## Task prompt
Please copy out every line in the records below that includes the word "both".

- Opening Delimiter -

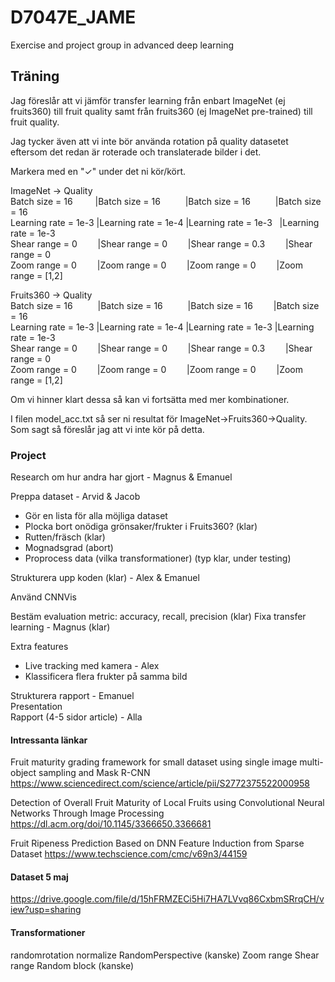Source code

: # D7047E_JAME
Exercise and project group in advanced deep learning

## Träning
Jag föreslår att vi jämför transfer learning från enbart ImageNet (ej fruits360) till fruit quality samt från fruits360 (ej ImageNet pre-trained) till fruit quality.

Jag tycker även att vi inte bör använda rotation på quality datasetet eftersom det redan är roterade och translaterade bilder i det.

Markera med en "✓" under det ni kör/kört.

ImageNet -> Quality  
Batch size = 16 &emsp; &emsp;|Batch size = 16 &emsp; &emsp; |Batch size = 16 &emsp; &emsp; |Batch size = 16  
Learning rate = 1e-3  |Learning rate = 1e-4 |Learning rate = 1e-3 &nbsp; |Learning rate = 1e-3  
Shear range = 0     &emsp; &ensp;  |Shear range = 0   &emsp; &ensp;  |Shear range = 0.3   &emsp; &ensp; |Shear range = 0  
Zoom range = 0   &emsp;  &ensp;   |Zoom range = 0    &emsp;  &ensp; |Zoom range = 0    &emsp;  &ensp; |Zoom range = [1,2]  
  
  
Fruits360 -> Quality  
Batch size = 16   &emsp; &emsp;    |Batch size = 16    &emsp; &emsp;  |Batch size = 16    &emsp; &ensp;   |Batch size = 16  
Learning rate = 1e-3  |Learning rate = 1e-4 |Learning rate = 1e-3 |Learning rate = 1e-3  
Shear range = 0  &emsp; &ensp;     |Shear range = 0   &emsp; &ensp;   |Shear range = 0.3  &emsp; &ensp;  |Shear range = 0  
Zoom range = 0     &emsp; &ensp;   |Zoom range = 0    &emsp; &ensp;   |Zoom range = 0   &emsp; &ensp;    |Zoom range = [1,2]  


Om vi hinner klart dessa så kan vi fortsätta med mer kombinationer.

I filen model_acc.txt så ser ni resultat för ImageNet->Fruits360->Quality. Som sagt så föreslår jag att vi inte kör på detta.




### Project
Research om hur andra har gjort - Magnus & Emanuel

Preppa dataset - Arvid & Jacob
- Gör en lista för alla möjliga dataset
- Plocka bort onödiga grönsaker/frukter i Fruits360? (klar)
- Rutten/fräsch (klar)
- Mognadsgrad (abort)
- Proprocess data (vilka transformationer) (typ klar, under testing)

Strukturera upp koden (klar) - Alex & Emanuel

Använd CNNVis

Bestäm evaluation metric: accuracy, recall, precision (klar) 
Fixa transfer learning - Magnus (klar)

Extra features
- Live tracking med kamera - Alex  
- Klassificera flera frukter på samma bild


Strukturera rapport - Emanuel  
Presentation  
Rapport (4-5 sidor article) - Alla


#### Intressanta länkar
Fruit maturity grading framework for small dataset using single image multi-object sampling and Mask R-CNN
https://www.sciencedirect.com/science/article/pii/S2772375522000958

Detection of Overall Fruit Maturity of Local Fruits using Convolutional Neural Networks Through Image Processing
https://dl.acm.org/doi/10.1145/3366650.3366681

Fruit Ripeness Prediction Based on DNN Feature Induction from Sparse Dataset
https://www.techscience.com/cmc/v69n3/44159

#### Dataset 5 maj
https://drive.google.com/file/d/15hFRMZECi5Hi7HA7LVvq86CxbmSRrqCH/view?usp=sharing

#### Transformationer
randomrotation
normalize
RandomPerspective (kanske)
Zoom range
Shear range
Random block (kanske)
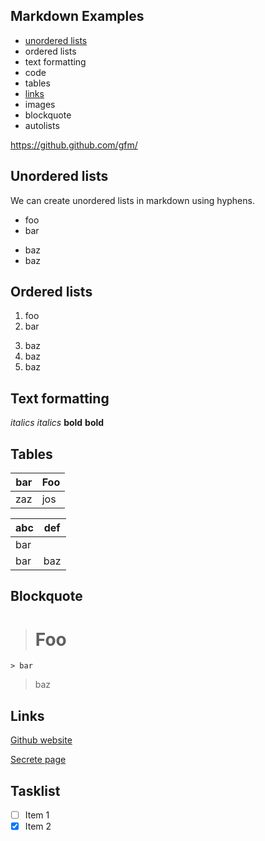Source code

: ## Markdown Examples

- [unordered lists](#unordered-lists)
- ordered lists
- text formatting
- code
- tables
- [links](#links)
- images
- blockquote
- autolists

https://github.github.com/gfm/

## Unordered lists

We can create unordered lists in markdown using hyphens.

- foo
- bar
+ baz
+ baz

## Ordered lists

1. foo
1. bar
3) baz
3) baz
3) baz

## Text formatting

_italics_
*italics*
**bold**
__bold__


## Tables

| bar | Foo |
| --- | --- |
| zaz | jos |

| abc | def |
| --- | --- |
| bar |
| bar | baz | boo |

## Blockquote

> # Foo
    > bar
> baz

## Links

[Github website](https://github.com)

[Secrete page](Secret.md)

## Tasklist

- [ ] Item 1
- [x] Item 2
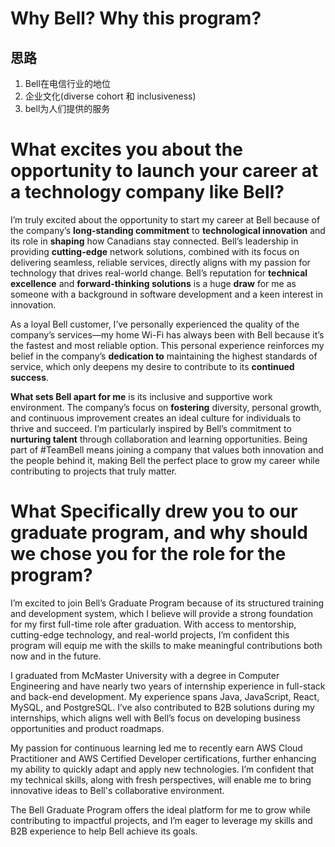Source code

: # Why Bell? Why this program?
## 思路
1. Bell在电信行业的地位
2. 企业文化(diverse cohort 和 inclusiveness)
3. bell为人们提供的服务

# What excites you about the opportunity to launch your career at a technology company like Bell? 
I’m truly excited about the opportunity to start my career at Bell because of the company’s **long-standing commitment** to **technological innovation** and its role in **shaping** how Canadians stay connected. Bell’s leadership in providing **cutting-edge** network solutions, combined with its focus on delivering seamless, reliable services, directly aligns with my passion for technology that drives real-world change. Bell’s reputation for **technical excellence** and **forward-thinking solutions** is a huge **draw** for me as someone with a background in software development and a keen interest in innovation.

As a loyal Bell customer, I’ve personally experienced the quality of the company’s services—my home Wi-Fi has always been with Bell because it’s the fastest and most reliable option. This personal experience reinforces my belief in the company’s **dedication to** maintaining the highest standards of service, which only deepens my desire to contribute to its **continued success**.

**What sets Bell apart for me** is its inclusive and supportive work environment. The company’s focus on **fostering** diversity, personal growth, and continuous improvement creates an ideal culture for individuals to thrive and succeed. I’m particularly inspired by Bell’s commitment to **nurturing talent** through collaboration and learning opportunities. 
Being part of #TeamBell means joining a company that values both innovation and the people behind it, making Bell the perfect place to grow my career while contributing to projects that truly matter.

# What Specifically drew you to our graduate program, and why should we chose you for the role for the program?

I’m excited to join Bell’s Graduate Program because of its structured training and development system, which I believe will provide a strong foundation for my first full-time role after graduation. With access to mentorship, cutting-edge technology, and real-world projects, I’m confident this program will equip me with the skills to make meaningful contributions both now and in the future.

I graduated from McMaster University with a degree in Computer Engineering and have nearly two years of internship experience in full-stack and back-end development. My experience spans Java, JavaScript, React, MySQL, and PostgreSQL. I’ve also contributed to B2B solutions during my internships, which aligns well with Bell’s focus on developing business opportunities and product roadmaps.

My passion for continuous learning led me to recently earn AWS Cloud Practitioner and AWS Certified Developer certifications, further enhancing my ability to quickly adapt and apply new technologies. I’m confident that my technical skills, along with fresh perspectives, will enable me to bring innovative ideas to Bell's collaborative environment.

The Bell Graduate Program offers the ideal platform for me to grow while contributing to impactful projects, and I’m eager to leverage my skills and B2B experience to help Bell achieve its goals.


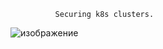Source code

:               Securing k8s clusters.
![изображение](https://github.com/user-attachments/assets/91f45b6a-3e6e-491c-bbd5-78fb308dfc80)
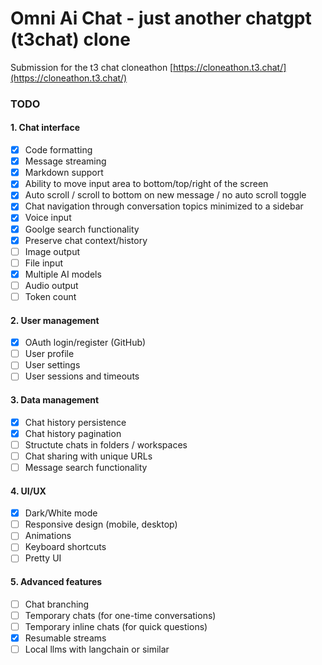 # **Omni Ai Chat - just another chatgpt (t3chat) clone**

Submission for the t3 chat cloneathon [https://cloneathon.t3.chat/](https://cloneathon.t3.chat/)

### TODO

#### 1. Chat interface

- [X] Code formatting
- [X] Message streaming
- [X] Markdown support
- [X] Ability to move input area to bottom/top/right of the screen
- [X] Auto scroll / scroll to bottom on new message / no auto scroll toggle
- [X] Chat navigation through conversation topics minimized to a sidebar
- [X] Voice input
- [X] Goolge search functionality
- [X] Preserve chat context/history
- [ ] Image output
- [ ] File input
- [X] Multiple AI models
- [ ] Audio output
- [ ] Token count

#### 2. User management

- [X] OAuth login/register (GitHub)
- [ ] User profile
- [ ] User settings
- [ ] User sessions and timeouts

#### 3. Data management

- [X] Chat history persistence
- [X] Chat history pagination
- [ ] Structute chats in folders / workspaces
- [ ] Chat sharing with unique URLs
- [ ] Message search functionality

#### 4. UI/UX

- [X] Dark/White mode
- [ ] Responsive design (mobile, desktop)
- [ ] Animations
- [ ] Keyboard shortcuts
- [ ] Pretty UI

#### 5. Advanced features

- [ ] Chat branching
- [ ] Temporary chats (for one-time conversations)
- [ ] Temporary inline chats (for quick questions)
- [X] Resumable streams
- [ ] Local llms with langchain or similar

- Closing Delimiter -

## Task response
Being part of #TeamBell means joining a company that values both innovation and the people behind it, making Bell the perfect place to grow my career while contributing to projects that truly matter.
I’m excited to join Bell’s Graduate Program because of its structured training and development system, which I believe will provide a strong foundation for my first full-time role after graduation. With access to mentorship, cutting-edge technology, and real-world projects, I’m confident this program will equip me with the skills to make meaningful contributions both now and in the future.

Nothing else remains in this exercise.